On this day 125 years ago: 21 July 1891

Before breaking the bank at Monte Carlo, Charles Deville Wells earned fame as an inventor – though notoriety might perhaps be a better word.

Patent Steam Regulator
Charles Deville Wells patented this speed regulator for steam engines in 1868 when he was 27 years old.

On this day in 1891 the current edition of The Engineer – a weekly magazine – presents a snapshot of a Victorian world still deeply entrenched in the era of horse-drawn power, yet poised to move forward into an age in which machines would replace animals, and in which electricity would take over from gas for lighting and heating purposes.

I chose the following assortment of patents from this issue of the periodical more or less at random.

Wheels for Velocipedes; Photographic Reliefs in Rubber; Combination Surprise Spring Cannon and Shooting Gallery Toys; Producing Coffin Lace; Magic Goal Kicker; Pictures Projected Upon a Screen; Typewriting Machines; Turning Over the Leaves of Music; Utilising the Power of Streams; Hay Making Machines; Shot Firing Safety Lamp; Mineral Water Opener; Walking Stick Billiard Cue; Convertible Phaeton Front Seat; Retaining Device for Cuffs; Machine Guns; Fire Escapes; Gas Lighting; Ventilating Mackintoshes; Sockets for Electric Lamps; Calks for Horseshoes; Detaching Horses from Carriages; Curling Iron Holder for Gas Jet.

Charles Wells himself had, in the preceding years, applied for patents on a bewildering variety of gadgets and ideas, including:

Obtaining Photographic Birds-Eye Views; a Multiple-Wick Candle; Sunshades; a Life-Saving Torpedo; and Detecting Counterfeit Coins. 

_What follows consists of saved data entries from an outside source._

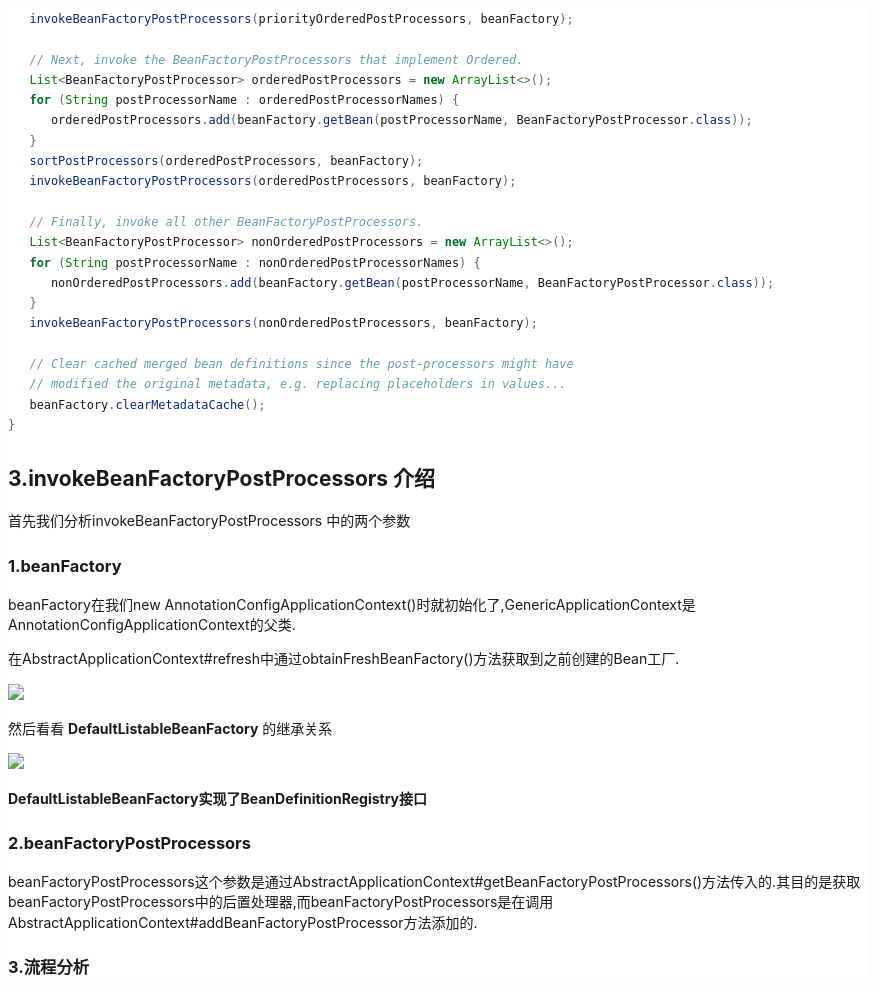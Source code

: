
 ```java
   invokeBeanFactoryPostProcessors(priorityOrderedPostProcessors, beanFactory);

   // Next, invoke the BeanFactoryPostProcessors that implement Ordered.
   List<BeanFactoryPostProcessor> orderedPostProcessors = new ArrayList<>();
   for (String postProcessorName : orderedPostProcessorNames) {
      orderedPostProcessors.add(beanFactory.getBean(postProcessorName, BeanFactoryPostProcessor.class));
   }
   sortPostProcessors(orderedPostProcessors, beanFactory);
   invokeBeanFactoryPostProcessors(orderedPostProcessors, beanFactory);

   // Finally, invoke all other BeanFactoryPostProcessors.
   List<BeanFactoryPostProcessor> nonOrderedPostProcessors = new ArrayList<>();
   for (String postProcessorName : nonOrderedPostProcessorNames) {
      nonOrderedPostProcessors.add(beanFactory.getBean(postProcessorName, BeanFactoryPostProcessor.class));
   }
   invokeBeanFactoryPostProcessors(nonOrderedPostProcessors, beanFactory);

   // Clear cached merged bean definitions since the post-processors might have
   // modified the original metadata, e.g. replacing placeholders in values...
   beanFactory.clearMetadataCache();
}
```

## 3.invokeBeanFactoryPostProcessors 介绍

首先我们分析invokeBeanFactoryPostProcessors 中的两个参数

### 1.beanFactory  

beanFactory在我们new AnnotationConfigApplicationContext()时就初始化了,GenericApplicationContext是AnnotationConfigApplicationContext的父类.

在AbstractApplicationContext#refresh中通过obtainFreshBeanFactory()方法获取到之前创建的Bean工厂.

![](F:\GoodGoodStudent\soundCode\spring-framework\spring-framework-5.1.x\spring-gaohwang-student\src\main\java\com\gaohwang\beanfactorypostprocessors\test\assets\5.png)

然后看看 **DefaultListableBeanFactory** 的继承关系

![](F:\GoodGoodStudent\soundCode\spring-framework\spring-framework-5.1.x\spring-gaohwang-student\src\main\java\com\gaohwang\beanfactorypostprocessors\test\assets\6.png)

**DefaultListableBeanFactory实现了BeanDefinitionRegistry接口**

### 2.beanFactoryPostProcessors    

beanFactoryPostProcessors这个参数是通过AbstractApplicationContext#getBeanFactoryPostProcessors()方法传入的.其目的是获取beanFactoryPostProcessors中的后置处理器,而beanFactoryPostProcessors是在调用AbstractApplicationContext#addBeanFactoryPostProcessor方法添加的.

### 3.流程分析
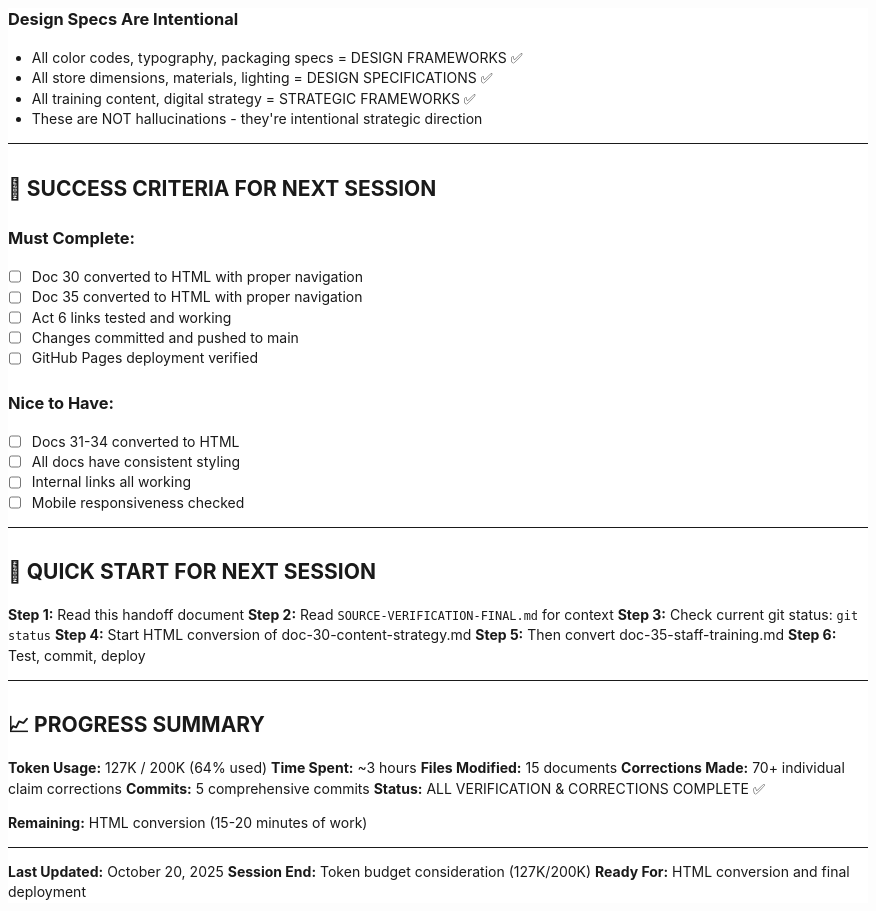 ### Design Specs Are Intentional
- All color codes, typography, packaging specs = DESIGN FRAMEWORKS ✅
- All store dimensions, materials, lighting = DESIGN SPECIFICATIONS ✅
- All training content, digital strategy = STRATEGIC FRAMEWORKS ✅
- These are NOT hallucinations - they're intentional strategic direction

---

## 🎯 SUCCESS CRITERIA FOR NEXT SESSION

### Must Complete:
- [ ] Doc 30 converted to HTML with proper navigation
- [ ] Doc 35 converted to HTML with proper navigation
- [ ] Act 6 links tested and working
- [ ] Changes committed and pushed to main
- [ ] GitHub Pages deployment verified

### Nice to Have:
- [ ] Docs 31-34 converted to HTML
- [ ] All docs have consistent styling
- [ ] Internal links all working
- [ ] Mobile responsiveness checked

---

## 🚀 QUICK START FOR NEXT SESSION

**Step 1:** Read this handoff document
**Step 2:** Read `SOURCE-VERIFICATION-FINAL.md` for context
**Step 3:** Check current git status: `git status`
**Step 4:** Start HTML conversion of doc-30-content-strategy.md
**Step 5:** Then convert doc-35-staff-training.md
**Step 6:** Test, commit, deploy

---

## 📈 PROGRESS SUMMARY

**Token Usage:** 127K / 200K (64% used)
**Time Spent:** ~3 hours
**Files Modified:** 15 documents
**Corrections Made:** 70+ individual claim corrections
**Commits:** 5 comprehensive commits
**Status:** ALL VERIFICATION & CORRECTIONS COMPLETE ✅

**Remaining:** HTML conversion (15-20 minutes of work)

---

**Last Updated:** October 20, 2025
**Session End:** Token budget consideration (127K/200K)
**Ready For:** HTML conversion and final deployment
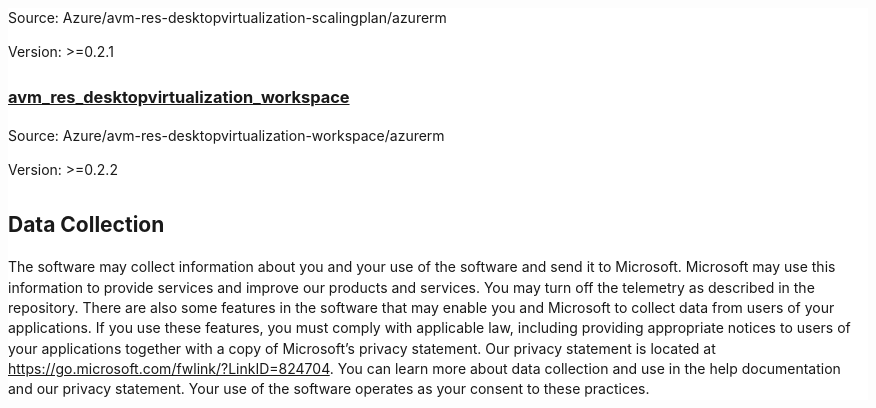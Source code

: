 Source: Azure/avm-res-desktopvirtualization-scalingplan/azurerm

Version: >=0.2.1

### <a name="module_avm_res_desktopvirtualization_workspace"></a> [avm\_res\_desktopvirtualization\_workspace](#module\_avm\_res\_desktopvirtualization\_workspace)

Source: Azure/avm-res-desktopvirtualization-workspace/azurerm

Version: >=0.2.2


## Data Collection

The software may collect information about you and your use of the software and send it to Microsoft. Microsoft may use this information to provide services and improve our products and services. You may turn off the telemetry as described in the repository. There are also some features in the software that may enable you and Microsoft to collect data from users of your applications. If you use these features, you must comply with applicable law, including providing appropriate notices to users of your applications together with a copy of Microsoft’s privacy statement. Our privacy statement is located at <https://go.microsoft.com/fwlink/?LinkID=824704>. You can learn more about data collection and use in the help documentation and our privacy statement. Your use of the software operates as your consent to these practices.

More recently, though, his inventive skills had been directed almost exclusively towards improving the efficiency of steam engines: his inventions could potentially have been extremely valuable in a civilisation largely reliant on steam power.  This week’s crop of patents in The Engineer reflects this trend with applications for:

Regulating the Speed of Steam Engines; Steam Boilers; Steam Generators.